5 TABLE 5 Aliasing field AL1 AL2 AL3 AL4 First group of instructions -- reg1 -- -- Second group of instructions load_with_scale_2 -- base index

[0072] U-op Templates

[0073] A u-op template may comprise fields that explicitly or implicitly define fields of the u-op. In the exemplary processor of FIG. 2, a u-op template may comprise a field (denoted "C-OP2") that may explicitly or implicitly define the "OP2" signal group, a field denoted "COLLAPSE" and a field denoted "FUSED" that together with a group of bits denoted, for example, "MOD" extracted directly from the instruction may explicitly or implicitly define the "OP2 VALID" signal group.

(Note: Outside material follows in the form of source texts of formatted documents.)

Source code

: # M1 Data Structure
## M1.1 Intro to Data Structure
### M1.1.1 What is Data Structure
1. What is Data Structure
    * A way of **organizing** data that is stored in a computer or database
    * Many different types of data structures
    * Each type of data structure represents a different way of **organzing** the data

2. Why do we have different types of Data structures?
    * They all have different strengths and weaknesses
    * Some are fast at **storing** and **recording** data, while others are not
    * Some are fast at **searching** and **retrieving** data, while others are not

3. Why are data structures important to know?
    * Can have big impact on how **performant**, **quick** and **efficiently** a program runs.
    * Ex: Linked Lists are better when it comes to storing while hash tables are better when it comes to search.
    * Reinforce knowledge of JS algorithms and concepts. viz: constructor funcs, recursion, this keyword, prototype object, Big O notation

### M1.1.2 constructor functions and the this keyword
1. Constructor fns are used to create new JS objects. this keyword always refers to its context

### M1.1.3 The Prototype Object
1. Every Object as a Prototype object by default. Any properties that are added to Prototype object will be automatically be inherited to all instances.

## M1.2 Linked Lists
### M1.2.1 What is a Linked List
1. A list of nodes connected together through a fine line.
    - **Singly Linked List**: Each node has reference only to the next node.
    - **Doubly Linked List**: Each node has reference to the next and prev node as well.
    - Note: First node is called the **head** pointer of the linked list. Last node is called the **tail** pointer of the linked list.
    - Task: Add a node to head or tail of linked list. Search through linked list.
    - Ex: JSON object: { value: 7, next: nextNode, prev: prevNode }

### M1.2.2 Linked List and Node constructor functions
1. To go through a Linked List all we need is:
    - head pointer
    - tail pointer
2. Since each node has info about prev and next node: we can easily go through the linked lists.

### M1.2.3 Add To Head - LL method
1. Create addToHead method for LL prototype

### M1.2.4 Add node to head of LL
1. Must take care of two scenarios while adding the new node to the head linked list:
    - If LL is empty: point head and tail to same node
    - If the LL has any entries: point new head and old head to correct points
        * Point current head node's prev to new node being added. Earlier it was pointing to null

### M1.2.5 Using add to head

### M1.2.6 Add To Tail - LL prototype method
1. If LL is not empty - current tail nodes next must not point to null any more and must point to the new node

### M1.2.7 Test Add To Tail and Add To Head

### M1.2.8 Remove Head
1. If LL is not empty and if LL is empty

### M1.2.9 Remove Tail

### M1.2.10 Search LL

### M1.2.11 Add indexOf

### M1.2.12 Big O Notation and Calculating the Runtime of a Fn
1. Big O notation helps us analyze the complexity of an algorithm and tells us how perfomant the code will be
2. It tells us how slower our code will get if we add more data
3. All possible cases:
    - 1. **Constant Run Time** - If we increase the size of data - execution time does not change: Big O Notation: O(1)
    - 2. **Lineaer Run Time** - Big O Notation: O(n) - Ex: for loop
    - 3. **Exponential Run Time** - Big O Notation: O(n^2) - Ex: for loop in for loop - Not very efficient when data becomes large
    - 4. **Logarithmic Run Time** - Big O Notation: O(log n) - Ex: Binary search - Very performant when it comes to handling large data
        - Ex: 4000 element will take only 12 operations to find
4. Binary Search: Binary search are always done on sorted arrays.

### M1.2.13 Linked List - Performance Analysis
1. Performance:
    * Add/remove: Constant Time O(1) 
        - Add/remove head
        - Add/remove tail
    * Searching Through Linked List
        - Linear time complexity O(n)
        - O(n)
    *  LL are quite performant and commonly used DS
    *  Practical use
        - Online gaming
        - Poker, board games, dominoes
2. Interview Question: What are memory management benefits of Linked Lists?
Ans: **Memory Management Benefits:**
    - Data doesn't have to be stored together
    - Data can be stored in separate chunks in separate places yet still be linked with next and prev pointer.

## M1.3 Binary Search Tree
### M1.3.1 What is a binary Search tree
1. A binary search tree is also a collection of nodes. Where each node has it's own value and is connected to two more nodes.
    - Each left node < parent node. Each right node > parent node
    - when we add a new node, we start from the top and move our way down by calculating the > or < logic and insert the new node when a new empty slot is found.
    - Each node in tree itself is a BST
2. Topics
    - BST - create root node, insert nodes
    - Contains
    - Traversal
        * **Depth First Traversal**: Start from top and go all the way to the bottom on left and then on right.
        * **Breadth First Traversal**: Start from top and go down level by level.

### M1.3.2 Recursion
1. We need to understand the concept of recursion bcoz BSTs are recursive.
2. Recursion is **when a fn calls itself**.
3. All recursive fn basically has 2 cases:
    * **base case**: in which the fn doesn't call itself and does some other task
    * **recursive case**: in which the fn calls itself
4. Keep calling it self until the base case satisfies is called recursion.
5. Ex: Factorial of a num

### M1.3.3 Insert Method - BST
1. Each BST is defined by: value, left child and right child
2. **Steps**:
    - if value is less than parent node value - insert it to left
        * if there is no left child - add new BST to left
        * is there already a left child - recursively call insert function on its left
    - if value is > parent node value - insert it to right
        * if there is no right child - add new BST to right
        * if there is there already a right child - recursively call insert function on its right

The u-op template may comprise additional fields, however for clarity these additional fields are not shown in FIG. 2.

[0074] In the exemplary processor of FIG. 2, PLA 14 may comprise at least three types of u-op templates: simple templates, fused templates and "collapsed templates". A "collapsed template" may be addressed to generate both fused and simple u-ops. The "FUSED" field of a collapsed template may have the value "0", for example, and the "COLLAPSE" field of a collapsed template may have the value "1", for example. In contrast, the "COLLAPSE" field of a simple template or a fused template may have the value "0".

[0075] Decoder 20 may receive the "COLLAPSE" and "FUSED" u-op template fields from PLA 14, may additionally receive the "MOD" bits directly from the instruction, and may generate the "OP2 VALID" signal group. For a simple template or a fused template, decoder 20 may ignore the "MOD" bits and may generate the "OP2 VALID" signal group according to the value of the "FUSED" u-op template field.

[0076] In an exemplary embodiment of the present invention, PLA 14 may include a collapsed template to be addressed by instructions of both the first and second groups of instructions.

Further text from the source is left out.